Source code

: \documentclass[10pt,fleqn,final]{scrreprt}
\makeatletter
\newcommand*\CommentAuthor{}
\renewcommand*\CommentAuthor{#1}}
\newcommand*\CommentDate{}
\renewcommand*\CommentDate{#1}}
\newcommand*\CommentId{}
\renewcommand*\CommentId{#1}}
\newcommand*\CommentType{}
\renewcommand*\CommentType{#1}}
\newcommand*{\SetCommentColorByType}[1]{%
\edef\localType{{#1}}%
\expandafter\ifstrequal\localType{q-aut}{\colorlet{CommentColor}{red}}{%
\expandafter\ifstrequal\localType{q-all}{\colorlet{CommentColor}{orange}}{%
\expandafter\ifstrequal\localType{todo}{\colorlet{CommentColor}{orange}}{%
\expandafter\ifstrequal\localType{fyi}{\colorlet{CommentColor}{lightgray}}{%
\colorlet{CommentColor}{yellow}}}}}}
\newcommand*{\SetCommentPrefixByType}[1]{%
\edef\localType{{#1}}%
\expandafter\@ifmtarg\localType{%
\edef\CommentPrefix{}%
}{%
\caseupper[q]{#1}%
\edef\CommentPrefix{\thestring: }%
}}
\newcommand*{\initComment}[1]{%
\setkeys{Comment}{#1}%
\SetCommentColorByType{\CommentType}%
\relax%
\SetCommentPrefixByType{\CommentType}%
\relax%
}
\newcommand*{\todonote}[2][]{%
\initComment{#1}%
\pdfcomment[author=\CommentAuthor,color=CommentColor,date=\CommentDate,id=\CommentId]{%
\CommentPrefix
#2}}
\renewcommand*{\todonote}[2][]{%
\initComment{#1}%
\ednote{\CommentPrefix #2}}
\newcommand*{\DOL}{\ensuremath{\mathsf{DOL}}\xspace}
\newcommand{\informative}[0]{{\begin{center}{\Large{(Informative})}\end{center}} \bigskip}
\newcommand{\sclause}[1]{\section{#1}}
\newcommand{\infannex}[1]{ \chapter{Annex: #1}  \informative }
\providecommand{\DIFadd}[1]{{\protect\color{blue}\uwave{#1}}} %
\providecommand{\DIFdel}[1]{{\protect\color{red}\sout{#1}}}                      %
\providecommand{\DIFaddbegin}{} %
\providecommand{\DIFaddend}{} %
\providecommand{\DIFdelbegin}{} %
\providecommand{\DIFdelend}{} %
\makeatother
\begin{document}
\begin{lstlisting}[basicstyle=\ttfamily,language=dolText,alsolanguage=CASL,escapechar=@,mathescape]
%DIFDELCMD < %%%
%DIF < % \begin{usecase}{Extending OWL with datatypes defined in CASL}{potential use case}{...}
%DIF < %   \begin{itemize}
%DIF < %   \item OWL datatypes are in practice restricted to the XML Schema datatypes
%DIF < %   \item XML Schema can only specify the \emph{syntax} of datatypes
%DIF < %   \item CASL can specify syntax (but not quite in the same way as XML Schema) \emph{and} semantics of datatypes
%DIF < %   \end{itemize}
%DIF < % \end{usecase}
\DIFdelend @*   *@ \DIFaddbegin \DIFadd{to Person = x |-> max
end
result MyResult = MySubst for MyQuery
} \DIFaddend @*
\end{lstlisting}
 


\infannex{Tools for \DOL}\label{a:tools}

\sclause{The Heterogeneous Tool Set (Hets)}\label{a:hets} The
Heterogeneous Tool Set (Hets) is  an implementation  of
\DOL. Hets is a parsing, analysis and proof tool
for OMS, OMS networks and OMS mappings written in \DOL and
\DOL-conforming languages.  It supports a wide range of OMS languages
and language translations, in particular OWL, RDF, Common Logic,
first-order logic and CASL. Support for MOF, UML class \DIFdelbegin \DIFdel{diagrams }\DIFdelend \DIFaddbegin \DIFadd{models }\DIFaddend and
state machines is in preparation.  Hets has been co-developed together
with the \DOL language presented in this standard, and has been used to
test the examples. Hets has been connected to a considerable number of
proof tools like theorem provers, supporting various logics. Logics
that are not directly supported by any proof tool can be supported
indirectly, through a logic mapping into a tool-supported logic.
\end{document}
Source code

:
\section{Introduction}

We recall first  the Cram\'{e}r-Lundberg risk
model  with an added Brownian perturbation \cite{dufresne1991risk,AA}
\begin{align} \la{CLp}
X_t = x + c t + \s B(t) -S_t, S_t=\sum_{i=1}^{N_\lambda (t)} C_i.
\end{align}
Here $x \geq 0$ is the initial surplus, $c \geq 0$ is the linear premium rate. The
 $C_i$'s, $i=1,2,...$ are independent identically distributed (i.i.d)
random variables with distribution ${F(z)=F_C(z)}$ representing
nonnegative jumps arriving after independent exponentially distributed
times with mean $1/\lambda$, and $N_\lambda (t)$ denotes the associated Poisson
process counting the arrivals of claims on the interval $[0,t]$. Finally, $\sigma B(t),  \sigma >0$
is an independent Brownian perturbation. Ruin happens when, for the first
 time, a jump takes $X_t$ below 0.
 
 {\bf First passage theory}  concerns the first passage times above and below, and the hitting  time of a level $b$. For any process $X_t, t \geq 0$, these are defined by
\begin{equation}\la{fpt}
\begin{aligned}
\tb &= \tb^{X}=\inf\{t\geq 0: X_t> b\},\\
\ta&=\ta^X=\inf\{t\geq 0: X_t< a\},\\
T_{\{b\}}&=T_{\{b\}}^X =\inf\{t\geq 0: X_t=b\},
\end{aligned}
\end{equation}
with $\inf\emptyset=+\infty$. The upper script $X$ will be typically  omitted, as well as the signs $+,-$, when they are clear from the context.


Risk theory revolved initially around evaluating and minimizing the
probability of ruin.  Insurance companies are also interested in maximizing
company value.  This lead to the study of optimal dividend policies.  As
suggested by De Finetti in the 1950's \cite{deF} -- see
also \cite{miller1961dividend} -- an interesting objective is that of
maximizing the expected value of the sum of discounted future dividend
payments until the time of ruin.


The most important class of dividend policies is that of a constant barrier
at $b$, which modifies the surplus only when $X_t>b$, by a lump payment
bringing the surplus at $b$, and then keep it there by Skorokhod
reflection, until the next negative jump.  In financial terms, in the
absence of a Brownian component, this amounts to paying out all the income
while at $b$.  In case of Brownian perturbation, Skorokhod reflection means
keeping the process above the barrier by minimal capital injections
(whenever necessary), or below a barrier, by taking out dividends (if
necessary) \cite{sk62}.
◆ ◆ ◆
§ Required action
When you reach the line with "This lead to" in the records above, start writing out lines exactly, and stop once the line with "reflection, until the" has been written; include nothing else.

§ Response box
company value.  This lead to the study of optimal dividend policies.  As
suggested by De Finetti in the 1950's \cite{deF} -- see
also \cite{miller1961dividend} -- an interesting objective is that of
maximizing the expected value of the sum of discounted future dividend
payments until the time of ruin.


The most important class of dividend policies is that of a constant barrier
at $b$, which modifies the surplus only when $X_t>b$, by a lump payment
bringing the surplus at $b$, and then keep it there by Skorokhod
reflection, until the next negative jump.  In financial terms, in the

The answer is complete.